(Rendered images with source text)

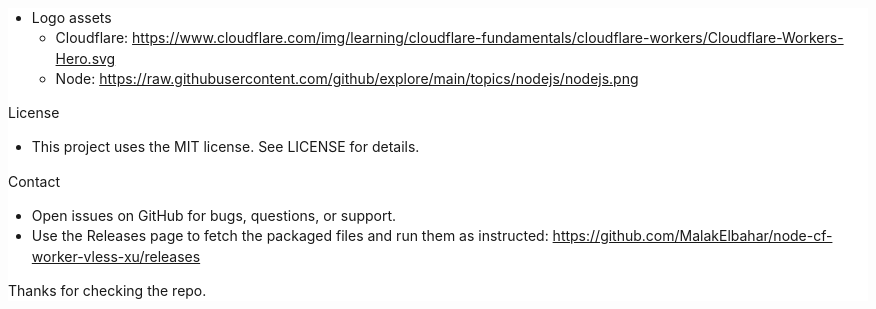 - Logo assets
  - Cloudflare: https://www.cloudflare.com/img/learning/cloudflare-fundamentals/cloudflare-workers/Cloudflare-Workers-Hero.svg
  - Node: https://raw.githubusercontent.com/github/explore/main/topics/nodejs/nodejs.png

License
- This project uses the MIT license. See LICENSE for details.

Contact
- Open issues on GitHub for bugs, questions, or support.
- Use the Releases page to fetch the packaged files and run them as instructed:
  https://github.com/MalakElbahar/node-cf-worker-vless-xu/releases

Thanks for checking the repo.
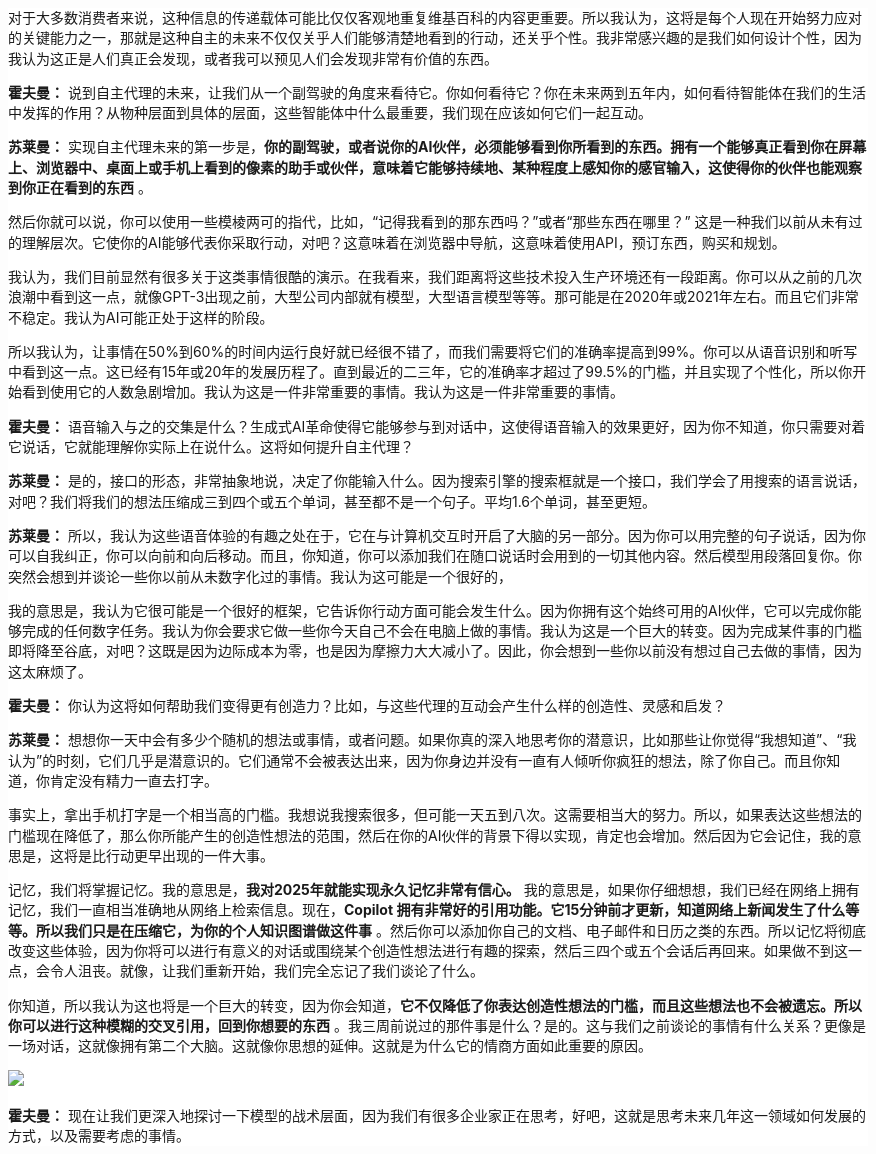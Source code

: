 对于大多数消费者来说，这种信息的传递载体可能比仅仅客观地重复维基百科的内容更重要。所以我认为，这将是每个人现在开始努力应对的关键能力之一，那就是这种自主的未来不仅仅关乎人们能够清楚地看到的行动，还关乎个性。我非常感兴趣的是我们如何设计个性，因为我认为这正是人们真正会发现，或者我可以预见人们会发现非常有价值的东西。

**霍夫曼：**
说到自主代理的未来，让我们从一个副驾驶的角度来看待它。你如何看待它？你在未来两到五年内，如何看待智能体在我们的生活中发挥的作用？从物种层面到具体的层面，这些智能体中什么最重要，我们现在应该如何它们一起互动。

**苏莱曼：**
实现自主代理未来的第一步是，**你的副驾驶，或者说你的AI伙伴，必须能够看到你所看到的东西。拥有一个能够真正看到你在屏幕上、浏览器中、桌面上或手机上看到的像素的助手或伙伴，意味着它能够持续地、某种程度上感知你的感官输入，这使得你的伙伴也能观察到你正在看到的东西**
。

然后你就可以说，你可以使用一些模棱两可的指代，比如，“记得我看到的那东西吗？”或者“那些东西在哪里？”
这是一种我们以前从未有过的理解层次。它使你的AI能够代表你采取行动，对吧？这意味着在浏览器中导航，这意味着使用API，预订东西，购买和规划。

我认为，我们目前显然有很多关于这类事情很酷的演示。在我看来，我们距离将这些技术投入生产环境还有一段距离。你可以从之前的几次浪潮中看到这一点，就像GPT-3出现之前，大型公司内部就有模型，大型语言模型等等。那可能是在2020年或2021年左右。而且它们非常不稳定。我认为AI可能正处于这样的阶段。

所以我认为，让事情在50%到60%的时间内运行良好就已经很不错了，而我们需要将它们的准确率提高到99%。你可以从语音识别和听写中看到这一点。这已经有15年或20年的发展历程了。直到最近的二三年，它的准确率才超过了99.5%的门槛，并且实现了个性化，所以你开始看到使用它的人数急剧增加。我认为这是一件非常重要的事情。我认为这是一件非常重要的事情。

**霍夫曼：**
语音输入与之的交集是什么？生成式AI革命使得它能够参与到对话中，这使得语音输入的效果更好，因为你不知道，你只需要对着它说话，它就能理解你实际上在说什么。这将如何提升自主代理？

**苏莱曼：**
是的，接口的形态，非常抽象地说，决定了你能输入什么。因为搜索引擎的搜索框就是一个接口，我们学会了用搜索的语言说话，对吧？我们将我们的想法压缩成三到四个或五个单词，甚至都不是一个句子。平均1.6个单词，甚至更短。

**苏莱曼：**
所以，我认为这些语音体验的有趣之处在于，它在与计算机交互时开启了大脑的另一部分。因为你可以用完整的句子说话，因为你可以自我纠正，你可以向前和向后移动。而且，你知道，你可以添加我们在随口说话时会用到的一切其他内容。然后模型用段落回复你。你突然会想到并谈论一些你以前从未数字化过的事情。我认为这可能是一个很好的，

我的意思是，我认为它很可能是一个很好的框架，它告诉你行动方面可能会发生什么。因为你拥有这个始终可用的AI伙伴，它可以完成你能够完成的任何数字任务。我认为你会要求它做一些你今天自己不会在电脑上做的事情。我认为这是一个巨大的转变。因为完成某件事的门槛即将降至谷底，对吧？这既是因为边际成本为零，也是因为摩擦力大大减小了。因此，你会想到一些你以前没有想过自己去做的事情，因为这太麻烦了。

**霍夫曼：** 你认为这将如何帮助我们变得更有创造力？比如，与这些代理的互动会产生什么样的创造性、灵感和启发？

**苏莱曼：**
想想你一天中会有多少个随机的想法或事情，或者问题。如果你真的深入地思考你的潜意识，比如那些让你觉得“我想知道”、“我认为”的时刻，它们几乎是潜意识的。它们通常不会被表达出来，因为你身边并没有一直有人倾听你疯狂的想法，除了你自己。而且你知道，你肯定没有精力一直去打字。

事实上，拿出手机打字是一个相当高的门槛。我想说我搜索很多，但可能一天五到八次。这需要相当大的努力。所以，如果表达这些想法的门槛现在降低了，那么你所能产生的创造性想法的范围，然后在你的AI伙伴的背景下得以实现，肯定也会增加。然后因为它会记住，我的意思是，这将是比行动更早出现的一件大事。

记忆，我们将掌握记忆。我的意思是，**我对2025年就能实现永久记忆非常有信心。**
我的意思是，如果你仔细想想，我们已经在网络上拥有记忆，我们一直相当准确地从网络上检索信息。现在，**Copilot
拥有非常好的引用功能。它15分钟前才更新，知道网络上新闻发生了什么等等。所以我们只是在压缩它，为你的个人知识图谱做这件事**
。然后你可以添加你自己的文档、电子邮件和日历之类的东西。所以记忆将彻底改变这些体验，因为你将可以进行有意义的对话或围绕某个创造性想法进行有趣的探索，然后三四个或五个会话后再回来。如果做不到这一点，会令人沮丧。就像，让我们重新开始，我们完全忘记了我们谈论了什么。

你知道，所以我认为这也将是一个巨大的转变，因为你会知道，**它不仅降低了你表达创造性想法的门槛，而且这些想法也不会被遗忘。所以你可以进行这种模糊的交叉引用，回到你想要的东西**
。我三周前说过的那件事是什么？是的。这与我们之前谈论的事情有什么关系？更像是一场对话，这就像拥有第二个大脑。这就像你思想的延伸。这就是为什么它的情商方面如此重要的原因。

![](https://mmbiz.qpic.cn/sz_mmbiz_jpg/ClW8NejCpBNtGIBusUTc6FUd8hmz9oBX0auLyGoyGk0wFfmQJicZj9I9byeonEYjkbROibqia5FK0WMsoNTicO6MfA/640?wx_fmt=jpeg&from=appmsg)

**霍夫曼：**
现在让我们更深入地探讨一下模型的战术层面，因为我们有很多企业家正在思考，好吧，这就是思考未来几年这一领域如何发展的方式，以及需要考虑的事情。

» ASSIGNMENT
Set down exactly the lines beginning at the one that holds "拥有非常好的引用功能。它15" and ending with the last line of the data.

» TASK OUTPUT
拥有非常好的引用功能。它15分钟前才更新，知道网络上新闻发生了什么等等。所以我们只是在压缩它，为你的个人知识图谱做这件事**
。然后你可以添加你自己的文档、电子邮件和日历之类的东西。所以记忆将彻底改变这些体验，因为你将可以进行有意义的对话或围绕某个创造性想法进行有趣的探索，然后三四个或五个会话后再回来。如果做不到这一点，会令人沮丧。就像，让我们重新开始，我们完全忘记了我们谈论了什么。

你知道，所以我认为这也将是一个巨大的转变，因为你会知道，**它不仅降低了你表达创造性想法的门槛，而且这些想法也不会被遗忘。所以你可以进行这种模糊的交叉引用，回到你想要的东西**
。我三周前说过的那件事是什么？是的。这与我们之前谈论的事情有什么关系？更像是一场对话，这就像拥有第二个大脑。这就像你思想的延伸。这就是为什么它的情商方面如此重要的原因。

![](https://mmbiz.qpic.cn/sz_mmbiz_jpg/ClW8NejCpBNtGIBusUTc6FUd8hmz9oBX0auLyGoyGk0wFfmQJicZj9I9byeonEYjkbROibqia5FK0WMsoNTicO6MfA/640?wx_fmt=jpeg&from=appmsg)

**霍夫曼：**
现在让我们更深入地探讨一下模型的战术层面，因为我们有很多企业家正在思考，好吧，这就是思考未来几年这一领域如何发展的方式，以及需要考虑的事情。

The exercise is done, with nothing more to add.